[EXERCISE] This exercise asks for an exact copy of every entry below, with pictures omitted.

[DATASET CONTENT]
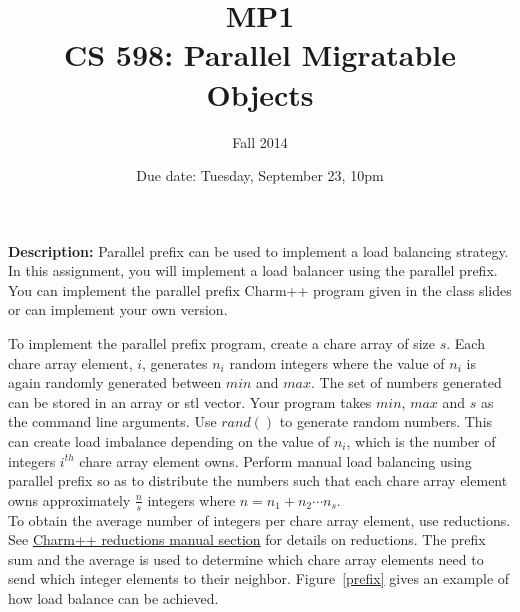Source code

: \documentclass{article}
\title{MP1 \\ CS 598: Parallel Migratable Objects}
\author{Fall 2014}
\date{Due date: Tuesday, September 23, 10pm}
\begin{document}
\maketitle

\textbf{Description:} 
Parallel prefix can be used to implement a load balancing strategy. In this
assignment, you will implement a load balancer using the parallel prefix. You
can implement the parallel prefix Charm++ program given in the class slides or
can implement your own version. 


To implement the parallel prefix program, create a chare array of size $s$. Each
chare array element, $i$, generates $n_i$ random integers where the value of
$n_i$ is again randomly generated between $min$ and $max$. The set of numbers generated
can be stored in an array or stl vector. Your program takes $min$,
$max$ and $s$ as the command line arguments. Use $rand()$ to generate random
numbers. This can create load imbalance depending on the value of $n_i$, which is
the number of integers $i^{th}$ chare array element owns. Perform manual load
balancing using parallel prefix so as to distribute the numbers such that each
chare array element owns approximately  $\frac{n}{s}$ integers where  $n = n_1 +
n_2 \cdots n_s$.\\




To obtain the average number of integers per chare array element, use
reductions. See
\href{http://charm.cs.uiuc.edu/manuals/html/charm++/4.html#SECTION01361000000000000000}{Charm++
reductions manual section} for details on reductions. The prefix sum and the
average is used to determine which chare array elements need to send which
integer elements to their neighbor. Figure~\ref{prefix} gives an example of how
load balance can be achieved. 
\end{document}
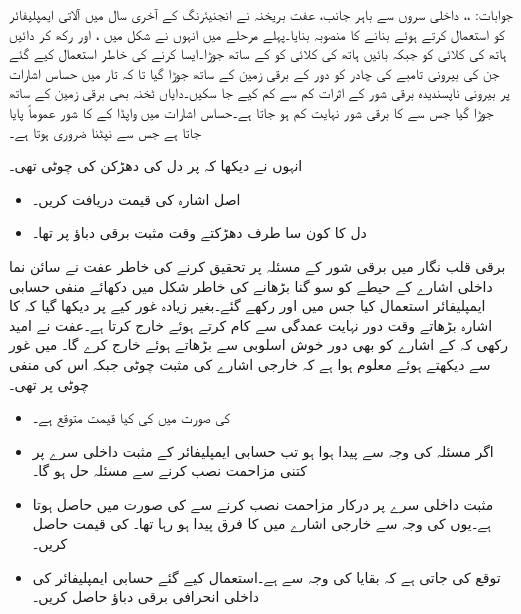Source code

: جوابات: ،، داخلی سروں سے باہر جانب، 
عفت بریخنہ نے انجنیئرنگ کے آخری سال میں آلاتی ایمپلیفائر کو استعمال کرتے ہوئے  بنانے کا منصوبہ بنایا۔پہلے مرحلے میں انہوں نے شکل  میں ،  اور  رکھ کر دائیں ہاتھ کی کلائی کو  جبکہ بائیں ہاتھ کی کلائی کو  کے ساتھ جوڑا۔ایسا کرنے کی خاطر  استعمال کیے گئے جن کی بیرونی تامبے کی چادر کو دور کے برقی زمین کے ساتھ جوڑا گیا تا کہ تار میں حساس اشارات پر بیرونی ناپسندیدہ برقی شور کے اثرات کم سے کم کیے جا سکیں۔دایاں ٹخنہ بھی برقی زمین کے ساتھ جوڑا گیا جس سے  کا برقی شور نہایت کم ہو جاتا ہے۔حساس اشارات میں واپڈا کے  کا شور عموماً پایا جاتا ہے جس سے نپٹنا ضروری ہوتا ہے۔

انہوں نے دیکھا کہ  پر دل کی دھڑکن کی چوٹی  تھی۔
\begin{itemize}
\item
اصل اشارہ  کی قیمت دریافت کریں۔
\item
دل کا کون سا طرف دھڑکتے وقت مثبت برقی دباؤ پر تھا۔
\end{itemize}

برقی قلب نگار میں برقی شور کے مسئلہ پر تحقیق کرنے کی خاطر عفت نے سائن نما داخلی اشارے کے حیطے کو سو گنا بڑھانے کی خاطر  شکل  میں دکھائے منفی حسابی ایمپلیفائر استعمال کیا جس میں   اور  رکھے گئے۔بغیر زیادہ غور کیے  پر دیکھا گیا کہ  کا اشارہ بڑھاتے وقت دور نہایت عمدگی سے کام کرتے ہوئے  خارج کرتا ہے۔عفت نے امید رکھی کہ  کے اشارے کو بھی دور خوش اسلوبی سے بڑھاتے ہوئے  خارج کرے گا۔ میں غور سے دیکھتے ہوئے معلوم ہوا ہے کہ خارجی اشارے  کی مثبت چوٹی  جبکہ اس کی منفی چوٹی  پر تھی۔

\begin{itemize}
\item
{} کی صورت میں  کی کیا قیمت متوقع ہے۔
\item
اگر مسئلہ  کی وجہ سے پیدا ہوا ہو تب حسابی ایمپلیفائر کے مثبت داخلی سرے  پر  کتنی مزاحمت نصب کرنے سے مسئلہ حل ہو گا۔
\item
مثبت داخلی سرے  پر درکار مزاحمت نصب کرنے سے  کی صورت میں  حاصل ہوتا ہے۔یوں  کی وجہ سے خارجی اشارے میں  کا فرق پیدا ہو رہا تھا۔ کی قیمت حاصل کریں۔
\item 
توقع کی جاتی ہے کہ بقایا   کی وجہ سے ہے۔استعمال کیے گئے حسابی ایمپلیفائر کی داخلی انحرافی برقی دباؤ  حاصل کریں۔
\end{itemize}

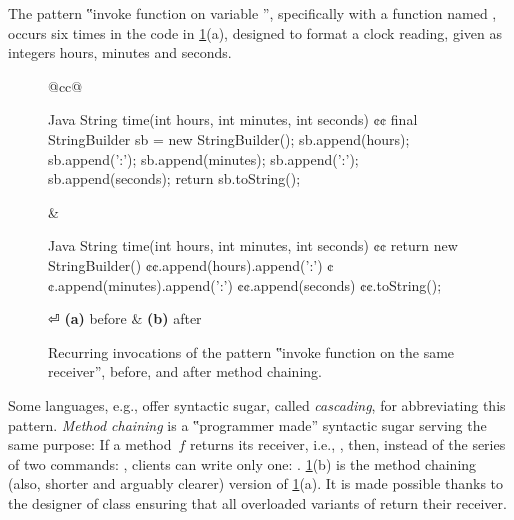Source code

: The pattern ‟invoke function on variable ”, specifically with
  a function named , occurs six times in the code in \cref{Figure:chaining}(a), designed
  to format a clock reading, given as integers hours, minutes and
  seconds.

\begin{figure}[H]
  \caption{\label{Figure:chaining}%
    Recurring invocations of the pattern ‟invoke function on the same
      receiver”, before, and after method chaining.
  }%
    \begin{tabular}{@{}cc@{}}%
  \begin{lcode}[minipage,width=44ex,box align=center]{Java}
String time(int hours, int minutes, int seconds) {¢¢
  final StringBuilder sb = new StringBuilder();
  sb.append(hours);
  sb.append(':');
  sb.append(minutes);
  sb.append(':');
  sb.append(seconds);
  return sb.toString();
}\end{lcode}
\hfill
&
\hspace{1ex}
  \begin{lcode}[minipage,width=44ex,box align=center]{Java}
String time(int hours, int minutes, int seconds) {¢¢
    return new StringBuilder()
      ¢¢.append(hours).append(':')
      ¢¢.append(minutes).append(':')
      ¢¢.append(seconds)
      ¢¢.toString();
}\end{lcode}
⏎
\textbf{(a)} before & \textbf{(b)} after
\end{tabular}
\end{figure}

Some languages, e.g., \Smalltalk offer syntactic sugar, called \emph{cascading},
  for abbreviating this pattern.
\emph{Method chaining} is a ‟programmer made” syntactic sugar serving the same purpose:
  If a method~$f$ returns its receiver, i.e., ,
  then, instead of the series of two commands: \mbox{}, clients can write
  only one: \mbox{}.
  \cref{Figure:chaining}(b) is the method chaining
  (also, shorter and arguably clearer) version of
  \cref{Figure:chaining}(a).
It is made possible thanks to the designer of class  ensuring that 
  all overloaded variants of
   return their receiver.

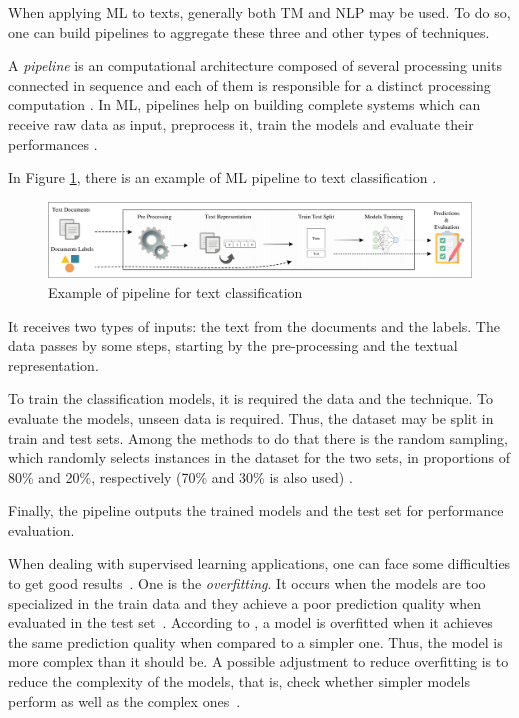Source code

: When applying \gls{ML} to texts, generally both \gls{TM} and \gls{NLP} may be used. To do so, one can build pipelines to aggregate these three and other types of techniques.

A \textit{pipeline} is an computational architecture composed of several processing units connected in sequence and each of them is responsible for a distinct processing computation \cite{Ramamoorthy1977}. 
In \gls{ML}, pipelines help on building complete systems which can receive raw data as input, preprocess it, train the models and evaluate their performances \cite{OBrien2021}.

In Figure \ref{fig:cap2_example_pipeline}, there is an example of \gls{ML} pipeline to text classification \cite{Kowsari2019}. 

\begin{figure}[htb]
    \centering
    \caption{Example of pipeline for text classification}
    \label{fig:cap2_example_pipeline}
    \includegraphics[width=\textwidth]{images/chapters/cap4_simple_pipeline_regression.pdf}
\end{figure}

It receives two types of inputs: the text from the documents and the labels. The data passes by some steps, starting by the pre-processing and the textual representation. 

To train the classification models, it is required the data and the technique. To evaluate the models, unseen data is required. Thus, the dataset may be split in train and test sets. Among the methods to do that there is the random sampling, which randomly selects instances in the dataset for the two sets, in proportions of 80\% and 20\%, respectively (70\% and 30\% is also used) \cite{Kotu2019}. 

Finally, the pipeline outputs the trained models and the test set for performance evaluation.


When dealing with supervised learning applications, one can face some difficulties to get good results~\cite{Alzubaidi2021,Kornilova2021}. 
One is the \textit{overfitting}. It occurs when the models are too specialized in the train data and they achieve a poor prediction quality when evaluated in the test set~\cite{Karystinos2000}. 
According to \textcite{Hawkins2004}, a model is overfitted when it achieves the same prediction quality when compared to a simpler one. Thus, the model is more complex than it should be. A possible adjustment to reduce overfitting is to reduce the complexity of the models, that is, check whether simpler models perform as well as the complex ones~\cite{Liu2016}.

[WRITTEN SOLUTION]
Source code

: \documentclass{article}
\title{MP1 \\ CS 598: Parallel Migratable Objects}
\author{Fall 2014}
\date{Due date: Tuesday, September 23, 10pm}
\begin{document}
\maketitle

\textbf{Description:} 
Parallel prefix can be used to implement a load balancing strategy. In this
assignment, you will implement a load balancer using the parallel prefix. You
can implement the parallel prefix Charm++ program given in the class slides or
can implement your own version. 


To implement the parallel prefix program, create a chare array of size $s$. Each
chare array element, $i$, generates $n_i$ random integers where the value of
$n_i$ is again randomly generated between $min$ and $max$. The set of numbers generated
can be stored in an array or stl vector. Your program takes $min$,
$max$ and $s$ as the command line arguments. Use $rand()$ to generate random
numbers. This can create load imbalance depending on the value of $n_i$, which is
the number of integers $i^{th}$ chare array element owns. Perform manual load
balancing using parallel prefix so as to distribute the numbers such that each
chare array element owns approximately  $\frac{n}{s}$ integers where  $n = n_1 +
n_2 \cdots n_s$.\\




To obtain the average number of integers per chare array element, use
reductions. See
\href{http://charm.cs.uiuc.edu/manuals/html/charm++/4.html#SECTION01361000000000000000}{Charm++
reductions manual section} for details on reductions. The prefix sum and the
average is used to determine which chare array elements need to send which
integer elements to their neighbor. Figure~\ref{prefix} gives an example of how
load balance can be achieved. 
\end{document}
Source code

: جوابات: ،، داخلی سروں سے باہر جانب، 
عفت بریخنہ نے انجنیئرنگ کے آخری سال میں آلاتی ایمپلیفائر کو استعمال کرتے ہوئے  بنانے کا منصوبہ بنایا۔پہلے مرحلے میں انہوں نے شکل  میں ،  اور  رکھ کر دائیں ہاتھ کی کلائی کو  جبکہ بائیں ہاتھ کی کلائی کو  کے ساتھ جوڑا۔ایسا کرنے کی خاطر  استعمال کیے گئے جن کی بیرونی تامبے کی چادر کو دور کے برقی زمین کے ساتھ جوڑا گیا تا کہ تار میں حساس اشارات پر بیرونی ناپسندیدہ برقی شور کے اثرات کم سے کم کیے جا سکیں۔دایاں ٹخنہ بھی برقی زمین کے ساتھ جوڑا گیا جس سے  کا برقی شور نہایت کم ہو جاتا ہے۔حساس اشارات میں واپڈا کے  کا شور عموماً پایا جاتا ہے جس سے نپٹنا ضروری ہوتا ہے۔

انہوں نے دیکھا کہ  پر دل کی دھڑکن کی چوٹی  تھی۔
\begin{itemize}
\item
اصل اشارہ  کی قیمت دریافت کریں۔
\item
دل کا کون سا طرف دھڑکتے وقت مثبت برقی دباؤ پر تھا۔
\end{itemize}

برقی قلب نگار میں برقی شور کے مسئلہ پر تحقیق کرنے کی خاطر عفت نے سائن نما داخلی اشارے کے حیطے کو سو گنا بڑھانے کی خاطر  شکل  میں دکھائے منفی حسابی ایمپلیفائر استعمال کیا جس میں   اور  رکھے گئے۔بغیر زیادہ غور کیے  پر دیکھا گیا کہ  کا اشارہ بڑھاتے وقت دور نہایت عمدگی سے کام کرتے ہوئے  خارج کرتا ہے۔عفت نے امید رکھی کہ  کے اشارے کو بھی دور خوش اسلوبی سے بڑھاتے ہوئے  خارج کرے گا۔ میں غور سے دیکھتے ہوئے معلوم ہوا ہے کہ خارجی اشارے  کی مثبت چوٹی  جبکہ اس کی منفی چوٹی  پر تھی۔

\begin{itemize}
\item
{} کی صورت میں  کی کیا قیمت متوقع ہے۔
\item
اگر مسئلہ  کی وجہ سے پیدا ہوا ہو تب حسابی ایمپلیفائر کے مثبت داخلی سرے  پر  کتنی مزاحمت نصب کرنے سے مسئلہ حل ہو گا۔
\item
مثبت داخلی سرے  پر درکار مزاحمت نصب کرنے سے  کی صورت میں  حاصل ہوتا ہے۔یوں  کی وجہ سے خارجی اشارے میں  کا فرق پیدا ہو رہا تھا۔ کی قیمت حاصل کریں۔
\item 
توقع کی جاتی ہے کہ بقایا   کی وجہ سے ہے۔استعمال کیے گئے حسابی ایمپلیفائر کی داخلی انحرافی برقی دباؤ  حاصل کریں۔
\end{itemize}

Source code

: The pattern ‟invoke function on variable ”, specifically with
  a function named , occurs six times in the code in \cref{Figure:chaining}(a), designed
  to format a clock reading, given as integers hours, minutes and
  seconds.

\begin{figure}[H]
  \caption{\label{Figure:chaining}%
    Recurring invocations of the pattern ‟invoke function on the same
      receiver”, before, and after method chaining.
  }%
    \begin{tabular}{@{}cc@{}}%
  \begin{lcode}[minipage,width=44ex,box align=center]{Java}
String time(int hours, int minutes, int seconds) {¢¢
  final StringBuilder sb = new StringBuilder();
  sb.append(hours);
  sb.append(':');
  sb.append(minutes);
  sb.append(':');
  sb.append(seconds);
  return sb.toString();
}\end{lcode}
\hfill
&
\hspace{1ex}
  \begin{lcode}[minipage,width=44ex,box align=center]{Java}
String time(int hours, int minutes, int seconds) {¢¢
    return new StringBuilder()
      ¢¢.append(hours).append(':')
      ¢¢.append(minutes).append(':')
      ¢¢.append(seconds)
      ¢¢.toString();
}\end{lcode}
⏎
\textbf{(a)} before & \textbf{(b)} after
\end{tabular}
\end{figure}

Some languages, e.g., \Smalltalk offer syntactic sugar, called \emph{cascading},
  for abbreviating this pattern.
\emph{Method chaining} is a ‟programmer made” syntactic sugar serving the same purpose:
  If a method~$f$ returns its receiver, i.e., ,
  then, instead of the series of two commands: \mbox{}, clients can write
  only one: \mbox{}.
  \cref{Figure:chaining}(b) is the method chaining
  (also, shorter and arguably clearer) version of
  \cref{Figure:chaining}(a).
It is made possible thanks to the designer of class  ensuring that 
  all overloaded variants of
   return their receiver.

Source code

: When applying \gls{ML} to texts, generally both \gls{TM} and \gls{NLP} may be used. To do so, one can build pipelines to aggregate these three and other types of techniques.

A \textit{pipeline} is an computational architecture composed of several processing units connected in sequence and each of them is responsible for a distinct processing computation \cite{Ramamoorthy1977}. 
In \gls{ML}, pipelines help on building complete systems which can receive raw data as input, preprocess it, train the models and evaluate their performances \cite{OBrien2021}.

In Figure \ref{fig:cap2_example_pipeline}, there is an example of \gls{ML} pipeline to text classification \cite{Kowsari2019}. 

\begin{figure}[htb]
    \centering
    \caption{Example of pipeline for text classification}
    \label{fig:cap2_example_pipeline}
    \includegraphics[width=\textwidth]{images/chapters/cap4_simple_pipeline_regression.pdf}
\end{figure}

It receives two types of inputs: the text from the documents and the labels. The data passes by some steps, starting by the pre-processing and the textual representation. 

To train the classification models, it is required the data and the technique. To evaluate the models, unseen data is required. Thus, the dataset may be split in train and test sets. Among the methods to do that there is the random sampling, which randomly selects instances in the dataset for the two sets, in proportions of 80\% and 20\%, respectively (70\% and 30\% is also used) \cite{Kotu2019}. 

Finally, the pipeline outputs the trained models and the test set for performance evaluation.


When dealing with supervised learning applications, one can face some difficulties to get good results~\cite{Alzubaidi2021,Kornilova2021}. 
One is the \textit{overfitting}. It occurs when the models are too specialized in the train data and they achieve a poor prediction quality when evaluated in the test set~\cite{Karystinos2000}. 
According to \textcite{Hawkins2004}, a model is overfitted when it achieves the same prediction quality when compared to a simpler one. Thus, the model is more complex than it should be. A possible adjustment to reduce overfitting is to reduce the complexity of the models, that is, check whether simpler models perform as well as the complex ones~\cite{Liu2016}.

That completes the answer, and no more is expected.